Probability Distributions

The “grammar” of probability distributions in R

d gives probability density function
p gives cumulative distribution function
q gives quantile function (the inverse of p)
r gives random number generation

Combine these with the base name of the function. For example rbinom gives a set of random values drawn from a binomial, whereas dnorm gives the density function for a normal distribution. There are many probability distributions available in R, but we will discuss only 7 of them.

Poisson distribution

library(ggplot2)
library(MASS)
#-------------------------------------------------
# Poisson distribution
# Discrete X >= 0
# Random events with a constant rate lambda
# (observations per time or per unit area)
# Parameter lambda > 0

# "d" function generates probability density
hits <- 0:10
myVec <- dpois(x=hits,lambda=1)
qplot(x=hits,y=myVec,geom="col",color=I("black"),fill=I("goldenrod"))

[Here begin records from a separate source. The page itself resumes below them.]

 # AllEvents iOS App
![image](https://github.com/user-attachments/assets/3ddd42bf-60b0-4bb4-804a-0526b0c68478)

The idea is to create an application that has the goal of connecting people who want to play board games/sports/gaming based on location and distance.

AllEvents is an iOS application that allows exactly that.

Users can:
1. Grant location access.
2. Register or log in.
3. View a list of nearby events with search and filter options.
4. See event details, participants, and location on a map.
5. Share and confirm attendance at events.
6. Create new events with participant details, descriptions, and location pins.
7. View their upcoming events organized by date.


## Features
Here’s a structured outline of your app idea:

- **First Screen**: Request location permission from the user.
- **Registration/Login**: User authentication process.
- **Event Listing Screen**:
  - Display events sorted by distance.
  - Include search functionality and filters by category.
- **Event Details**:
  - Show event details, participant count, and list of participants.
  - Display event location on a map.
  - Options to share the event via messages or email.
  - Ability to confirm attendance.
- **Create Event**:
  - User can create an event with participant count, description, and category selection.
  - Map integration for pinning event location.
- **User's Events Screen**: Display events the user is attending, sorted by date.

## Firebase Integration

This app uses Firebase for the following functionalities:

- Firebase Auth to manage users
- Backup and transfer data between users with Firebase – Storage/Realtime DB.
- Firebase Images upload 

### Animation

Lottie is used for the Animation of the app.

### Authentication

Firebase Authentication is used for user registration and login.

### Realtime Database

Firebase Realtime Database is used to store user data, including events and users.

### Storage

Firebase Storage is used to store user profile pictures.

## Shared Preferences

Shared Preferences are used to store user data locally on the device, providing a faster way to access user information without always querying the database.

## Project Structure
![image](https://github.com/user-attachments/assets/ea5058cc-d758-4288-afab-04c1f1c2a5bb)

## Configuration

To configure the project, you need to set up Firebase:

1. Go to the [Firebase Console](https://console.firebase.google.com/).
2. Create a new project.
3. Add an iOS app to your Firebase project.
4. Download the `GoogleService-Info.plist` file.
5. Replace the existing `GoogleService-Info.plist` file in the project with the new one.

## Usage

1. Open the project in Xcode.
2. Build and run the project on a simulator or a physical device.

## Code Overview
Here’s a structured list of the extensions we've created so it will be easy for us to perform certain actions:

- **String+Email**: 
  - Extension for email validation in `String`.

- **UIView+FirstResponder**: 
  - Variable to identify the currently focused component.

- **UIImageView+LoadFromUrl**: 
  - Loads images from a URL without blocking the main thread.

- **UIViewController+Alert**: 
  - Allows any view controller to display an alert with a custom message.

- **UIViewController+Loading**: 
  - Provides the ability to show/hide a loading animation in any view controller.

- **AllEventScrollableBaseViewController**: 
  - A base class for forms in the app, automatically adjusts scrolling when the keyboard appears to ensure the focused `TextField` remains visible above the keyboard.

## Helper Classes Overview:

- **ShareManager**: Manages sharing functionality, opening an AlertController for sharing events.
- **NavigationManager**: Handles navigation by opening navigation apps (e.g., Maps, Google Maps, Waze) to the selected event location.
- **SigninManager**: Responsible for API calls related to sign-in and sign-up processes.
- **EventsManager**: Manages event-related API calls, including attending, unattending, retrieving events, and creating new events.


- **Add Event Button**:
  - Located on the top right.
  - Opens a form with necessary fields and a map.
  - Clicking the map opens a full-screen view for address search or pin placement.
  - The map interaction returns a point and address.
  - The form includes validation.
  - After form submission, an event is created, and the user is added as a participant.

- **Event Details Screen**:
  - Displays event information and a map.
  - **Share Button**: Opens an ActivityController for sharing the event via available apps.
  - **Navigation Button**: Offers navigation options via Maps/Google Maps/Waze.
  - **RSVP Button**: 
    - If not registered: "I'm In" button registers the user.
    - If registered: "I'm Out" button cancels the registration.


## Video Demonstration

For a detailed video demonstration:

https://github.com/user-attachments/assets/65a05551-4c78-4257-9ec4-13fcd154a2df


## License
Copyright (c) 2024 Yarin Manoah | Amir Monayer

myVec <- dpois(x=hits,lambda=2)
qplot(x=hits,y=myVec,geom="col",color=I("black"),fill=I("goldenrod"))

hits <- 0:15
myVec <- dpois(x=hits,lambda=6)
qplot(x=hits,y=myVec,geom="col",color=I("black"),fill=I("goldenrod"))


hits <- 0:15
myVec <- dpois(x=hits,lambda=0.2)
qplot(x=hits,y=myVec,geom="col",color=I("black"),fill=I("goldenrod"))

sum(myVec)  # sum of density function = 1.0 (total area under curve)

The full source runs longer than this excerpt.